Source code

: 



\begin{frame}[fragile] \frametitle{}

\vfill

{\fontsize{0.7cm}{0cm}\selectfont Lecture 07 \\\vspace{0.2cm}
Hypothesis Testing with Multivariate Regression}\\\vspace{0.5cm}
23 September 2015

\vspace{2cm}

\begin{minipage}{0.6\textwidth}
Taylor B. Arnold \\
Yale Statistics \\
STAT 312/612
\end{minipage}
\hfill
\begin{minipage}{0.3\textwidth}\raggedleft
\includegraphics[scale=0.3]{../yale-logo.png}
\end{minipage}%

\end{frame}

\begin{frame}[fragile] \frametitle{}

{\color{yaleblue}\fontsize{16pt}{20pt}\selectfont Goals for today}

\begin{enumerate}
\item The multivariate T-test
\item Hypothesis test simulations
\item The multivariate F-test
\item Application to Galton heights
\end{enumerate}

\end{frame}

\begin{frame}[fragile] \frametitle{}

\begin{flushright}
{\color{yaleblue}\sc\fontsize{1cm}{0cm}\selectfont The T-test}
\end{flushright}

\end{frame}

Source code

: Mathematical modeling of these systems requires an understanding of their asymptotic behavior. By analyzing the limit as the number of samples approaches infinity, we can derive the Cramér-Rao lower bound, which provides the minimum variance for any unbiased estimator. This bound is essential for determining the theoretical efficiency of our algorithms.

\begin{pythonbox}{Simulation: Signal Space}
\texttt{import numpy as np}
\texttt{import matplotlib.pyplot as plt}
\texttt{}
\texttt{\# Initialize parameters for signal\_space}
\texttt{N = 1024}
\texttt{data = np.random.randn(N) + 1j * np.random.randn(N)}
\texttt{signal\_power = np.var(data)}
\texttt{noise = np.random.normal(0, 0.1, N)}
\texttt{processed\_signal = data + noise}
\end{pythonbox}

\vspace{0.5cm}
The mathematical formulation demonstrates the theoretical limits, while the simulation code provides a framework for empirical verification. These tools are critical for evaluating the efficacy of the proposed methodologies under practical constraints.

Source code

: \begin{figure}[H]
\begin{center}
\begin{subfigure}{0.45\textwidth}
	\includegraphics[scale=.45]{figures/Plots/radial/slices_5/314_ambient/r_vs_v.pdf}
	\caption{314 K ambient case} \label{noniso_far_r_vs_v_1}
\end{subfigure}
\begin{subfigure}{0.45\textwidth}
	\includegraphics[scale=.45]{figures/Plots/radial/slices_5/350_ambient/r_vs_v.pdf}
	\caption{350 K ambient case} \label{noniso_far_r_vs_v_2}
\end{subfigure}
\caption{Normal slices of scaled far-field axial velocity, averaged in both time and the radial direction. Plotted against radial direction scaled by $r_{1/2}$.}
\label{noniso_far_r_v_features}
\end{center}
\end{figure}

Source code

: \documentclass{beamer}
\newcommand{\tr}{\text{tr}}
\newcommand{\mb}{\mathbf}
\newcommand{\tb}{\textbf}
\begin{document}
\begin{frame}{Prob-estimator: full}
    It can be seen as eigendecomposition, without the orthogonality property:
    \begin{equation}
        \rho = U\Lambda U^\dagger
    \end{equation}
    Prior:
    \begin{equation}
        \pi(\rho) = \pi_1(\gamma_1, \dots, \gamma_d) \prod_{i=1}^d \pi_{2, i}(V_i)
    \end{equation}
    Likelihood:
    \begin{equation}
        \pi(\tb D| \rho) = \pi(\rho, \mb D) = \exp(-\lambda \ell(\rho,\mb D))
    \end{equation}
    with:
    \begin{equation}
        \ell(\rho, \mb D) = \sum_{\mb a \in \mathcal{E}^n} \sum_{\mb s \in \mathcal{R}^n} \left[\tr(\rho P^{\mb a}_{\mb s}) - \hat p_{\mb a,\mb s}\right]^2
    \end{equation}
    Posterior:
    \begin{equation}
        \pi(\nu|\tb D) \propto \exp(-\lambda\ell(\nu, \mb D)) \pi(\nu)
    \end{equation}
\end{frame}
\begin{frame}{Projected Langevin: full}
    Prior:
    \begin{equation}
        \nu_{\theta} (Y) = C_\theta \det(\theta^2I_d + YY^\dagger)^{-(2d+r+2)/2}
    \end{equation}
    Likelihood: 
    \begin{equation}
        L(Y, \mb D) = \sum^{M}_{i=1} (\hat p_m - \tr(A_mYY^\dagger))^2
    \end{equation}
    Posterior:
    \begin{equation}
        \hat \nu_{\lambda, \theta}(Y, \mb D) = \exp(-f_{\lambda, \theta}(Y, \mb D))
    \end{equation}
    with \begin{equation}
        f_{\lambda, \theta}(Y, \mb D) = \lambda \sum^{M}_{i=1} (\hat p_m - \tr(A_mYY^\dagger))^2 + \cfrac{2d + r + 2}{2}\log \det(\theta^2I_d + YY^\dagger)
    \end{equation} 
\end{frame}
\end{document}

### TRY IT
Go through the data above and copy each line that holds the word "noise".

### EXERCISE ANSWER
\texttt{noise = np.random.normal(0, 0.1, N)}
\texttt{processed\_signal = data + noise}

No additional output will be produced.